Look for the line that has "euch senden und" in the material below; please repeat it and every line after it, exactly, up to and including the line that has "Werdet ihr aber", and nothing else.
::: Provided data
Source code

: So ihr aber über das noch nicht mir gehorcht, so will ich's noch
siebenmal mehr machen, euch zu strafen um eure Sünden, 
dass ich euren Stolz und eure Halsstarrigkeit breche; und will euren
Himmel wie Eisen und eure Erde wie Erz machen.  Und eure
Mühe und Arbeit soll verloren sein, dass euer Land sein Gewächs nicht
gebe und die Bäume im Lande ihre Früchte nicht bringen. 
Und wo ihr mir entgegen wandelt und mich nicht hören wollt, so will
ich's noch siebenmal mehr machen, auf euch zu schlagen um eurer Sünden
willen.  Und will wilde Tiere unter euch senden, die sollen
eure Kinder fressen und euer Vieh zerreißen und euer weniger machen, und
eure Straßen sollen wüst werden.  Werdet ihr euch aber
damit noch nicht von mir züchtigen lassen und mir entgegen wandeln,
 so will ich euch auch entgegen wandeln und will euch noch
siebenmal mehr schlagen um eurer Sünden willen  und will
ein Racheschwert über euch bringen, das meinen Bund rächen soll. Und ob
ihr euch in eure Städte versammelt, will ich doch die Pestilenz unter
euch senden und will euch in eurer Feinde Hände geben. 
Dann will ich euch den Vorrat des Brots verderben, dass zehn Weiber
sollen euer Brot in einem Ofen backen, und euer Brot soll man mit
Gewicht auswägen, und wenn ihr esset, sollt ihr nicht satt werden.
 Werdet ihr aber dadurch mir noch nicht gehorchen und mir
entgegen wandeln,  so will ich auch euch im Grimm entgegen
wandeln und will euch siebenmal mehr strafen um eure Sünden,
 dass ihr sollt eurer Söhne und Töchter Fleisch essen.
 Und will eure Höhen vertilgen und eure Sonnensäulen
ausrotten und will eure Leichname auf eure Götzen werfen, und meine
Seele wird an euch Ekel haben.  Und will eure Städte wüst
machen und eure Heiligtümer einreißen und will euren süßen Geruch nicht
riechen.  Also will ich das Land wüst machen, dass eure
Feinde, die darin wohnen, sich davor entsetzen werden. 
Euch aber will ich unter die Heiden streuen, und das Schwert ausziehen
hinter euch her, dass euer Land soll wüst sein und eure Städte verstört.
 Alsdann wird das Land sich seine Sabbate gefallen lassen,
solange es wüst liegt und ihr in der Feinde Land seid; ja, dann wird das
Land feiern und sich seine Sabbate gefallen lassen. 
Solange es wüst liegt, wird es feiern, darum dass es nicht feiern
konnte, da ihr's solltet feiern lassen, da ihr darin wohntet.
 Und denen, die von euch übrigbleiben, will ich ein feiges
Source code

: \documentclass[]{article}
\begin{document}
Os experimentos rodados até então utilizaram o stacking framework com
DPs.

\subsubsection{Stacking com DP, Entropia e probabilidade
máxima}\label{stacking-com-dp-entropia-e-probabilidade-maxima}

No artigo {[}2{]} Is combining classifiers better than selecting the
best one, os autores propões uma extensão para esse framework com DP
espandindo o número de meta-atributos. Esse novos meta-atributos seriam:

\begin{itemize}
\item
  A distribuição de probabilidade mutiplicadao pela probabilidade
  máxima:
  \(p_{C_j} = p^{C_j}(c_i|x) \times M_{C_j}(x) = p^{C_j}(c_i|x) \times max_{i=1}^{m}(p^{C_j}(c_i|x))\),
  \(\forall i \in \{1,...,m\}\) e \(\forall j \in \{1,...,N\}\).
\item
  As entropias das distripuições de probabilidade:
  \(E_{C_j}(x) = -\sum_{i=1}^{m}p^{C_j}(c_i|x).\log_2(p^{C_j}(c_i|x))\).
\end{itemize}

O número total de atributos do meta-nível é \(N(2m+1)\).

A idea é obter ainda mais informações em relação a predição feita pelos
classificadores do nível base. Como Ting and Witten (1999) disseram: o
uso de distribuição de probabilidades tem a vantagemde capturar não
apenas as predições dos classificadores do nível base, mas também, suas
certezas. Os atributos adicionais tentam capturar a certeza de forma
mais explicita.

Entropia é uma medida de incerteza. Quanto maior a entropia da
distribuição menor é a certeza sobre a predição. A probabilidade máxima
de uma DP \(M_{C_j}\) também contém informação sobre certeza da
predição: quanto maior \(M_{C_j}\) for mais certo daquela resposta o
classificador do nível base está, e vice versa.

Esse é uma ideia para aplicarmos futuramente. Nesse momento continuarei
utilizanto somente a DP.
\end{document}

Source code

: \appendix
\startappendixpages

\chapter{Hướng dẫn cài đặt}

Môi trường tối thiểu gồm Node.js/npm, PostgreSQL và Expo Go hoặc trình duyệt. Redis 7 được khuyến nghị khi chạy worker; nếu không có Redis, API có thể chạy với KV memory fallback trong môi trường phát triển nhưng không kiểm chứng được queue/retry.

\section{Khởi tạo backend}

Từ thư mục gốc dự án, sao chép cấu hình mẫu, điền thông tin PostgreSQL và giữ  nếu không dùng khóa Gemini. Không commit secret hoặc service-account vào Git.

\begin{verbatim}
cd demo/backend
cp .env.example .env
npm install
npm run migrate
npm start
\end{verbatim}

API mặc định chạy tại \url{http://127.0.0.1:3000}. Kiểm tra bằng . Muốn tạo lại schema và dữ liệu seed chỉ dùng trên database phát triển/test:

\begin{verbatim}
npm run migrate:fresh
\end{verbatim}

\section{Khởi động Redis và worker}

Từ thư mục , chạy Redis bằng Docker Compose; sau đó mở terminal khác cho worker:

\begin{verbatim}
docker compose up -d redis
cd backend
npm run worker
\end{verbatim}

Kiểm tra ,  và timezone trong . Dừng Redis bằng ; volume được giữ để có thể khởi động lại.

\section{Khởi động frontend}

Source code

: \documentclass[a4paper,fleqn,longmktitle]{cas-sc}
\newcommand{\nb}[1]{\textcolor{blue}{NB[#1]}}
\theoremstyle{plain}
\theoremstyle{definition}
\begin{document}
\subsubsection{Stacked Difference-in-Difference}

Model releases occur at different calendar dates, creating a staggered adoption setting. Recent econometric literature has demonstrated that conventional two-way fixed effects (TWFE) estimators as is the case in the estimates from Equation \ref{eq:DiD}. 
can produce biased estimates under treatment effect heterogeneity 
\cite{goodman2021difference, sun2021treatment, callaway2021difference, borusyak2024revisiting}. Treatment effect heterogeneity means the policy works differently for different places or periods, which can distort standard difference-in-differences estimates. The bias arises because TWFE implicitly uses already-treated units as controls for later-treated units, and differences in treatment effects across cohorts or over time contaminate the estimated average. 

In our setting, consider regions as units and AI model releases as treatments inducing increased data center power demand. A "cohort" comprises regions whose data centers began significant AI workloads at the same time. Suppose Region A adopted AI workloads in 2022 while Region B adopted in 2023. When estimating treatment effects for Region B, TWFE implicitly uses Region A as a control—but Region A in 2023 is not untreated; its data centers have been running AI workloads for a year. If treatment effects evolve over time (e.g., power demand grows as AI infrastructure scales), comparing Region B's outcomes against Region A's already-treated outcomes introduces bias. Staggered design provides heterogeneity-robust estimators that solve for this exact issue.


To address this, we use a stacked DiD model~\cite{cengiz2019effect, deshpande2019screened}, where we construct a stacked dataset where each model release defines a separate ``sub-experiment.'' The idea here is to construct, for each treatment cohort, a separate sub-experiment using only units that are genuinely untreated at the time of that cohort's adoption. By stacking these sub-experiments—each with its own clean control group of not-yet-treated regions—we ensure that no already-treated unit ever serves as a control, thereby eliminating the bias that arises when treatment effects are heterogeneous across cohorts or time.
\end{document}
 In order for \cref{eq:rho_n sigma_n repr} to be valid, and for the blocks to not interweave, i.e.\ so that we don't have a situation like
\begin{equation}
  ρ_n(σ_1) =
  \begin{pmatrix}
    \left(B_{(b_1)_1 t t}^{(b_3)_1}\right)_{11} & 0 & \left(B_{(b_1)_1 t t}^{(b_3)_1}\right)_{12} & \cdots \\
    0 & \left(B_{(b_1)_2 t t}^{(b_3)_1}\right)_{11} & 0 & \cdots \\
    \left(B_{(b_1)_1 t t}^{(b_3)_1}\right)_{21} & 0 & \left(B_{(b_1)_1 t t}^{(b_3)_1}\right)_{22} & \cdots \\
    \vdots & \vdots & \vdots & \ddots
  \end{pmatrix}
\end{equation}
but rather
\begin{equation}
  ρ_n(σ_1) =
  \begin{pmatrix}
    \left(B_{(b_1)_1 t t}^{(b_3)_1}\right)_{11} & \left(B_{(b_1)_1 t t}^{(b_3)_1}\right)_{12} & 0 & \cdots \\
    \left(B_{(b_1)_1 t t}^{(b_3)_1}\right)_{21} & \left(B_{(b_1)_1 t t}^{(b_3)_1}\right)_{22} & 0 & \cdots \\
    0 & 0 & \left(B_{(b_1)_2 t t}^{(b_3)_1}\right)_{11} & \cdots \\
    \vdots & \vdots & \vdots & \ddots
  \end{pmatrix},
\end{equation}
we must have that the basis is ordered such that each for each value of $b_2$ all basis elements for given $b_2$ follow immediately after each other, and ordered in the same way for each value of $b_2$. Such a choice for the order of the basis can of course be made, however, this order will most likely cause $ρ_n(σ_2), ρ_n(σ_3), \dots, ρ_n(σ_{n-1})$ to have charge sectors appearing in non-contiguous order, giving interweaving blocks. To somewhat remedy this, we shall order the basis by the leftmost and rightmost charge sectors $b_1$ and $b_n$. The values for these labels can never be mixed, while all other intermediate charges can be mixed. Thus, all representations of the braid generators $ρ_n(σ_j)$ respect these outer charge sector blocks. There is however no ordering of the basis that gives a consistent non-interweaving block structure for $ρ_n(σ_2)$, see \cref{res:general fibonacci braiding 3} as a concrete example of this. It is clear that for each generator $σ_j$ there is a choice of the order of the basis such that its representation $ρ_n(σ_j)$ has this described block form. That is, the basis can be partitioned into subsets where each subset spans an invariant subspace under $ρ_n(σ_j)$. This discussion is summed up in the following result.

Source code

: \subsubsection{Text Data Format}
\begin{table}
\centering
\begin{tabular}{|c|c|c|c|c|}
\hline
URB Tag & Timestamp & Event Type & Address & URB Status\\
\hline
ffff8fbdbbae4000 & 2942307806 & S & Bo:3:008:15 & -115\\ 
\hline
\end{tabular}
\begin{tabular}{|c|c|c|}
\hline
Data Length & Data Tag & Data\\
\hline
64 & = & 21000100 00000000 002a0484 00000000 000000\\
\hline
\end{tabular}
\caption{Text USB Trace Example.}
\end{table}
::::::
> **Answer below**:
euch senden und will euch in eurer Feinde Hände geben. 
Dann will ich euch den Vorrat des Brots verderben, dass zehn Weiber
sollen euer Brot in einem Ofen backen, und euer Brot soll man mit
Gewicht auswägen, und wenn ihr esset, sollt ihr nicht satt werden.
 Werdet ihr aber dadurch mir noch nicht gehorchen und mir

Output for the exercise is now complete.